I have a confession. I don’t have a budget. In fact I never had one. It is my opinion that a dedicated focus on decreasing expenditures at every point excludes the need for a budget. Here’s how I understand budgets. Budgets are a way of allocating income to different accounts e.g. the food-account, the rent/mortgage-account, the insurance-account, the savings-accounts, etc. to make sure that there is enough money to pay the expense at the end of the day. Such a budget might look like this

After tax income: $1000

Budget:
Rent+utilities: $400
Food: $100
Health: $125
Savings: $150
Car: $150
Clothes: $25
Entertainment: $50

In this budget savings is treated as an expense along with everything else. At no point is an effort made to minimize expenditure in any given account. If there are $20 left in the food account at the end of the period, the $20 is spent on eating out.
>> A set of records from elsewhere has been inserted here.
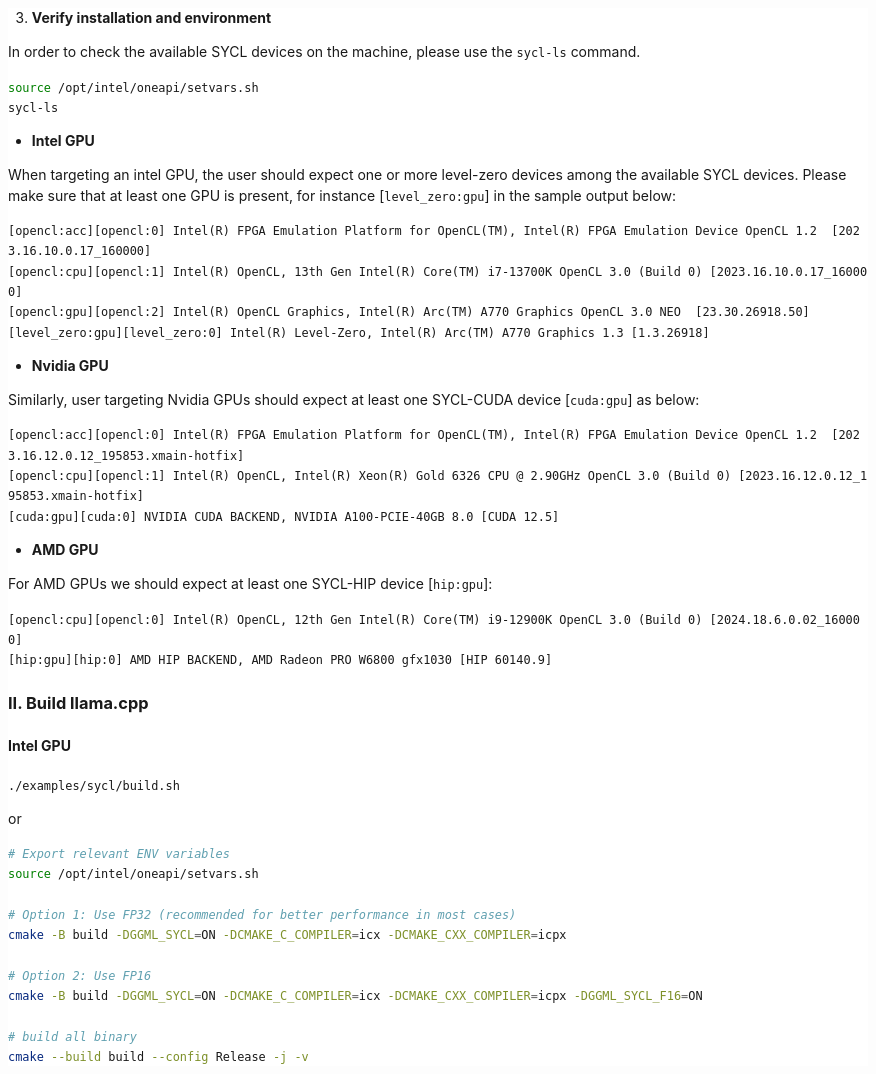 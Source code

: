 3. **Verify installation and environment**

In order to check the available SYCL devices on the machine, please use the `sycl-ls` command.
```sh
source /opt/intel/oneapi/setvars.sh
sycl-ls
```

- **Intel GPU**

When targeting an intel GPU, the user should expect one or more level-zero devices among the available SYCL devices. Please make sure that at least one GPU is present, for instance [`level_zero:gpu`] in the sample output below:

```
[opencl:acc][opencl:0] Intel(R) FPGA Emulation Platform for OpenCL(TM), Intel(R) FPGA Emulation Device OpenCL 1.2  [2023.16.10.0.17_160000]
[opencl:cpu][opencl:1] Intel(R) OpenCL, 13th Gen Intel(R) Core(TM) i7-13700K OpenCL 3.0 (Build 0) [2023.16.10.0.17_160000]
[opencl:gpu][opencl:2] Intel(R) OpenCL Graphics, Intel(R) Arc(TM) A770 Graphics OpenCL 3.0 NEO  [23.30.26918.50]
[level_zero:gpu][level_zero:0] Intel(R) Level-Zero, Intel(R) Arc(TM) A770 Graphics 1.3 [1.3.26918]
```

- **Nvidia GPU**

Similarly, user targeting Nvidia GPUs should expect at least one SYCL-CUDA device [`cuda:gpu`] as below:

```
[opencl:acc][opencl:0] Intel(R) FPGA Emulation Platform for OpenCL(TM), Intel(R) FPGA Emulation Device OpenCL 1.2  [2023.16.12.0.12_195853.xmain-hotfix]
[opencl:cpu][opencl:1] Intel(R) OpenCL, Intel(R) Xeon(R) Gold 6326 CPU @ 2.90GHz OpenCL 3.0 (Build 0) [2023.16.12.0.12_195853.xmain-hotfix]
[cuda:gpu][cuda:0] NVIDIA CUDA BACKEND, NVIDIA A100-PCIE-40GB 8.0 [CUDA 12.5]
```

- **AMD GPU**

For AMD GPUs we should expect at least one SYCL-HIP device [`hip:gpu`]:

```
[opencl:cpu][opencl:0] Intel(R) OpenCL, 12th Gen Intel(R) Core(TM) i9-12900K OpenCL 3.0 (Build 0) [2024.18.6.0.02_160000]
[hip:gpu][hip:0] AMD HIP BACKEND, AMD Radeon PRO W6800 gfx1030 [HIP 60140.9]
```

### II. Build llama.cpp

#### Intel GPU

```
./examples/sycl/build.sh
```

or

```sh
# Export relevant ENV variables
source /opt/intel/oneapi/setvars.sh

# Option 1: Use FP32 (recommended for better performance in most cases)
cmake -B build -DGGML_SYCL=ON -DCMAKE_C_COMPILER=icx -DCMAKE_CXX_COMPILER=icpx

# Option 2: Use FP16
cmake -B build -DGGML_SYCL=ON -DCMAKE_C_COMPILER=icx -DCMAKE_CXX_COMPILER=icpx -DGGML_SYCL_F16=ON

# build all binary
cmake --build build --config Release -j -v
```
For those who have been trying to lose fat/weight, budgets are like counting calories. Although it works, it feels terrible and evokes feelings of deprivation. A much better way is to forget about the calorie counting and adopt a healthier lifestyle instead of meticulously budgeting the cookies. This is what the budget-less approach is all about.

In the budget-less approach, there are no fixed allocations. Instead constant efforts are made to minimize expenses always asking yourself: do I really need to buy this? can I substitute something else? can I borrow it? can I get it used? can I get it for free? Regular expense accounts are changed creatively. Maybe the car, gasoline, car insurance and gym membership is exchanged for a bicycle and housing is exchanged for a smaller unit within biking or walking distance of your job. Maybe entertainment and hobbies are switched from hobbies that require expensive equipment and fees to hobbies that are free or maybe even to hobbies that make money.

The idea is to improve your money handling skills i.e. fulfilling the same needs for less and thus spending less every month rather than spending the same according to a preset budget every month. This way a budget is avoided while your financial situation steadily increases.

Originally posted 2007-12-18 09:59:00.